Historic Flooding in Baton Rouge Preventing Emergency Response

Baton Rouge, Louisiana is struggling with historic deadly flooding, which has caused the deaths of at least eight people, and according to Huffington Post, the emergency response system is strained and overwhelmed. Shelters are at capacity, causing some evacuees to be turned away and some to sleep on shelter floors. Emergency responders are stretched thin in rescue efforts, and the 911 system has been unresponsive at times due to phone line issues.
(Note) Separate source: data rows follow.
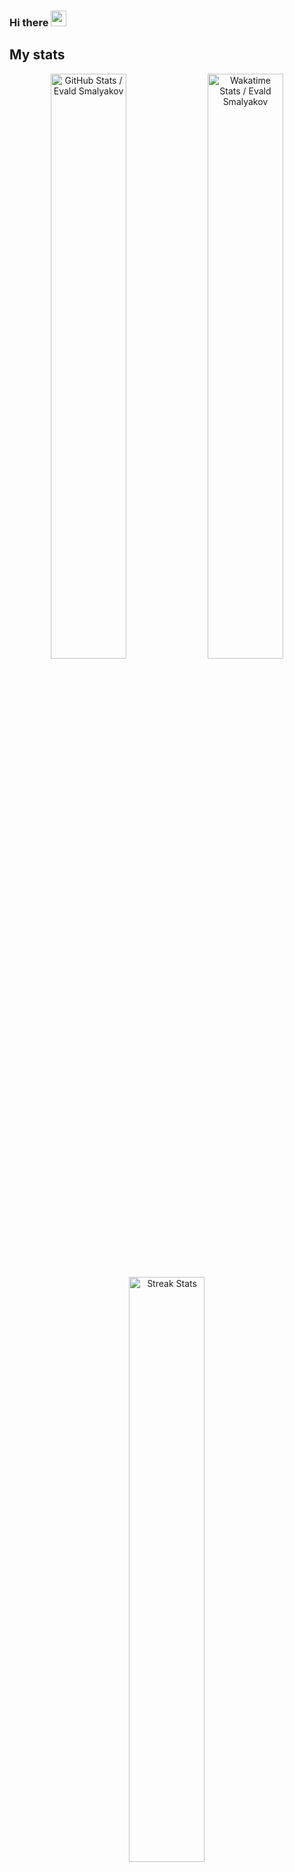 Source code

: ### Hi there <img src="https://media.giphy.com/media/hvRJCLFzcasrR4ia7z/giphy.gif" width="25px">

## My stats

<p align="center">
  <img width="49%" align="center" alt="GitHub Stats / Evald Smalyakov" src="https://github-readme-stats.vercel.app/api?username=evald24&show_icons=1&hide_title=1&count_private=1&bg_color=001A34&text_color=ffffff&border_color=0069FF&icon_color=06CA99&border_radius=10" />
  <img width="49%" align="center" alt="Wakatime Stats / Evald Smalyakov" src="https://github-readme-stats.vercel.app/api/wakatime?username=evald24&range=last_7_days&layout=compact&bg_color=001A34&text_color=ffffff&title_color=fff&border_color=0069FF&icon_color=06CA99&border_radius=10&langs_count=10" />
</p>

<p align="center">
  <img width="49%" alt="Streak Stats" src="https://github-readme-streak-stats.herokuapp.com?user=evald24&date_format=j%20M%5B%20Y%5D&background=001A34&border=0069FF&stroke=06CA99&ring=0069FF&currStreakNum=FFFFFF&sideNums=FFFFFF&currStreakLabel=06CA99&sideLabels=06CA99&dates=C8D1D9"/>
</p>


## My open source projects

<p align="center">
  <a href="https://github.com/evald24/vscode-extension-profiles">
    <img align="center" alt="evald24/vscode-extension-profiles" src="https://github-readme-stats.vercel.app/api/pin/?username=evald24&repo=vscode-extension-profiles&show_owner=1&bg_color=001A34&text_color=c8d1d9&title_color=fff&border_color=0069FF&icon_color=06CA99&border_radius=10" />
  </a>
  <a href="https://github.com/anuraghazra/github-readme-stats">
    <img align="center" alt="evald24/go-gen-config" src="https://github-readme-stats.vercel.app/api/pin/?username=evald24&repo=go-gen-config&show_owner=1&bg_color=001A34&text_color=c8d1d9&title_color=fff&border_color=0069FF&icon_color=06CA99&border_radius=10" />
  </a>
</p>

<hr/>

<p align="left">
  <img
    src="https://komarev.com/ghpvc/?username=evald24"
    alt="evald24"
  />
</p>
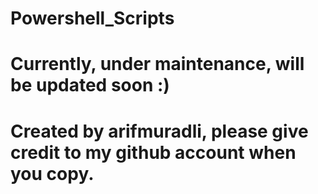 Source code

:# Powershell_Scripts
# Currently, under maintenance, will be updated soon :)
# Created by arifmuradli, please give credit to my github account when you copy.
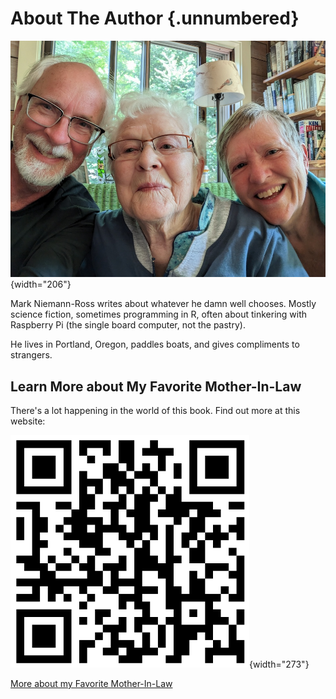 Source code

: # About The Author {.unnumbered}

![](AuthorPhoto.jpg){width="206"}

Mark Niemann-Ross writes about whatever he damn well chooses. Mostly science fiction, sometimes programming in R, often about tinkering with Raspberry Pi (the single board computer, not the pastry).

He lives in Portland, Oregon, paddles boats, and gives compliments to strangers.

## Learn More about My Favorite Mother-In-Law

There's a lot happening in the world of this book. Find out more at this website:

![](images/qr%20fave%20mother%20in%20law.png){width="273"}

[More about my Favorite Mother-In-Law](http://niemannross.com/link/morefavemil)
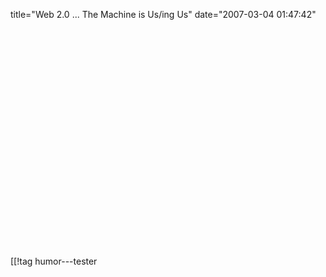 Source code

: title="Web 2.0 ... The Machine is Us/ing Us"
date="2007-03-04 01:47:42"
<div align"center"><object width="425" height="350"><param name="movie" value="http://www.youtube.com/v/6gmP4nk0EOE"></param><param name="wmode" value="transparent"></param><embed src="http://www.youtube.com/v/6gmP4nk0EOE" type="application/x-shockwave-flash" wmode="transparent" width="425" height="350"></embed></object></div>

[[!tag  humor---tester

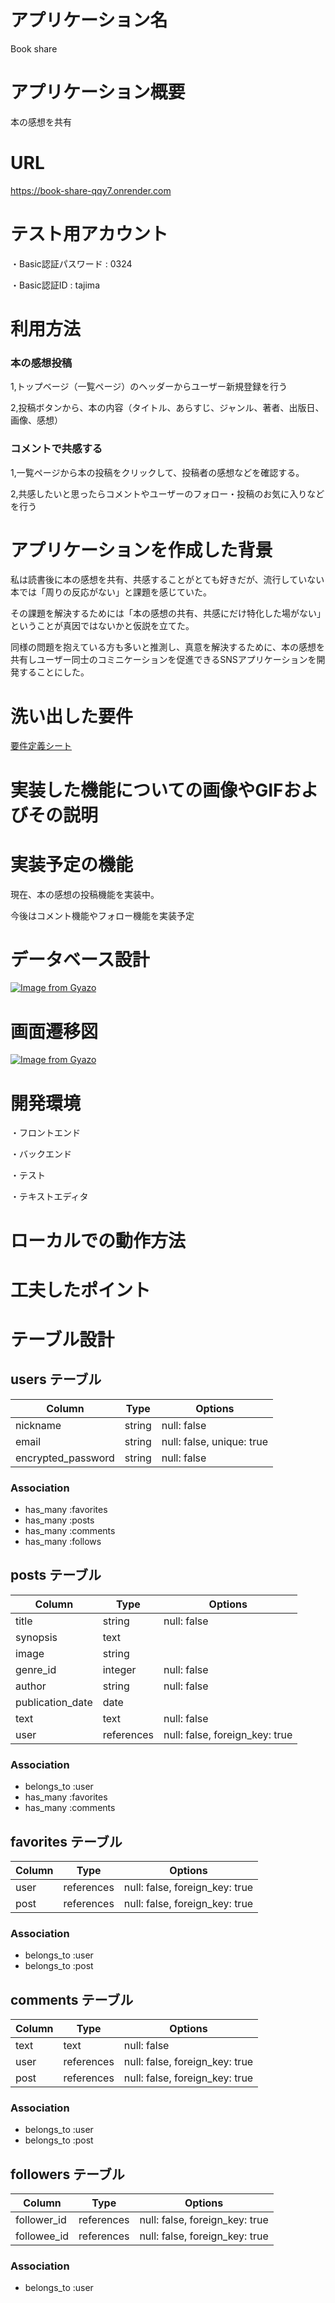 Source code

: # アプリケーション名
Book share

# アプリケーション概要
本の感想を共有

# URL
https://book-share-qqy7.onrender.com


# テスト用アカウント
・Basic認証パスワード : 0324

・Basic認証ID : tajima


# 利用方法


### 本の感想投稿
1,トップベージ（一覧ページ）のヘッダーからユーザー新規登録を行う

2,投稿ボタンから、本の内容（タイトル、あらすじ、ジャンル、著者、出版日、画像、感想）


### コメントで共感する
1,一覧ページから本の投稿をクリックして、投稿者の感想などを確認する。

2,共感したいと思ったらコメントやユーザーのフォロー・投稿のお気に入りなどを行う

# アプリケーションを作成した背景
私は読書後に本の感想を共有、共感することがとても好きだが、流行していない本では「周りの反応がない」と課題を感じていた。

その課題を解決するためには「本の感想の共有、共感にだけ特化した場がない」ということが真因ではないかと仮説を立てた。

同様の問題を抱えている方も多いと推測し、真意を解決するために、本の感想を共有しユーザー同士のコミニケーションを促進できるSNSアプリケーションを開発することにした。

# 洗い出した要件
<a href="https://docs.google.com/spreadsheets/d/1FbV8pHH0z4491lqpP2FvGkiG9wV0pFibJCVUxz0VZ7w/edit#gid=982722306">要件定義シート</a>
# 実装した機能についての画像やGIFおよびその説明

# 実装予定の機能
現在、本の感想の投稿機能を実装中。

今後はコメント機能やフォロー機能を実装予定

# データベース設計
[![Image from Gyazo](https://i.gyazo.com/2753fcf5e3f8523c250bab6812c81800.png)](https://gyazo.com/2753fcf5e3f8523c250bab6812c81800)

# 画面遷移図
[![Image from Gyazo](https://i.gyazo.com/bad799f8c2cb61579e4cb461f4cdafe5.png)](https://gyazo.com/bad799f8c2cb61579e4cb461f4cdafe5)

# 開発環境
・フロントエンド

・バックエンド

・テスト

・テキストエディタ


# ローカルでの動作方法

# 工夫したポイント



# テーブル設計

## users テーブル

| Column             | Type   | Options     |
| ------------------ | ------ | ----------- |
| nickname           | string | null: false |
| email              | string | null: false, unique: true |
| encrypted_password | string | null: false |




### Association

- has_many :favorites
- has_many :posts
- has_many :comments
- has_many :follows



##  posts テーブル

| Column             | Type        | Options     |
| ------------------ | ----------- | ----------- |
| title              | string      | null: false |
| synopsis           | text        |             |
| image              | string      |             |
| genre_id           | integer     | null: false |
| author             | string      | null: false |
| publication_date   | date        |             |
| text               | text        | null: false |
| user               | references  | null: false, foreign_key: true |

### Association

- belongs_to :user
- has_many :favorites
- has_many :comments



## favorites テーブル

| Column             | Type        | Options     |
| ------------------ | ----------- | ----------- |
| user               | references  | null: false, foreign_key: true |
| post               | references  | null: false, foreign_key: true |




### Association

- belongs_to :user
- belongs_to :post


## comments テーブル

| Column             | Type        | Options     |
| ------------------ | ----------- | ----------- |
| text               | text        | null: false |
| user               | references  | null: false, foreign_key: true |
| post               | references  | null: false, foreign_key: true |




### Association

- belongs_to :user
- belongs_to :post



## followers テーブル

| Column             | Type        | Options     |
| ------------------ | ----------- | ----------- |
| follower_id        | references  | null: false, foreign_key: true |
| followee_id        | references  | null: false, foreign_key: true |




### Association

- belongs_to :user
Over 21 inches of rain has fallen on Livingston Parish in less than 24 hours, adding to rain totals that have fallen since last Friday. The excessive rain has caused mass evacuations in and around Baton Rouge with emergency workers rescuing nearly 20,000 people from floodwaters. Thousands of residents are crowding shelters with nearly 3,000 people being housed at Celtic Studios, a movie studio in Baton Rouge. Even the Salvation Army shelter had to be evacuated due to six feet of water entering the building. Evacuees are being moved from one location to another as the flooding continues to effect more and more shelters.

High waters have also trapped drivers on Interstate 12 and parts of the Interstate have been shut down. Governor John Bel Edwards has declared a State of Emergency for the area last Friday, and on Sunday, President Barack Obama issued a disaster declaration for East Baton Rouge, Livingston, St. Helena, and Tangipahoa Parishes.

Damage in the area is devastating. Authorities estimate that approximately 80 percent of the over 54,000 homes in Livingston Parish will be a total loss. As the waters recede, emergency crews will be going from house to house to determine any additional loss of life or damage.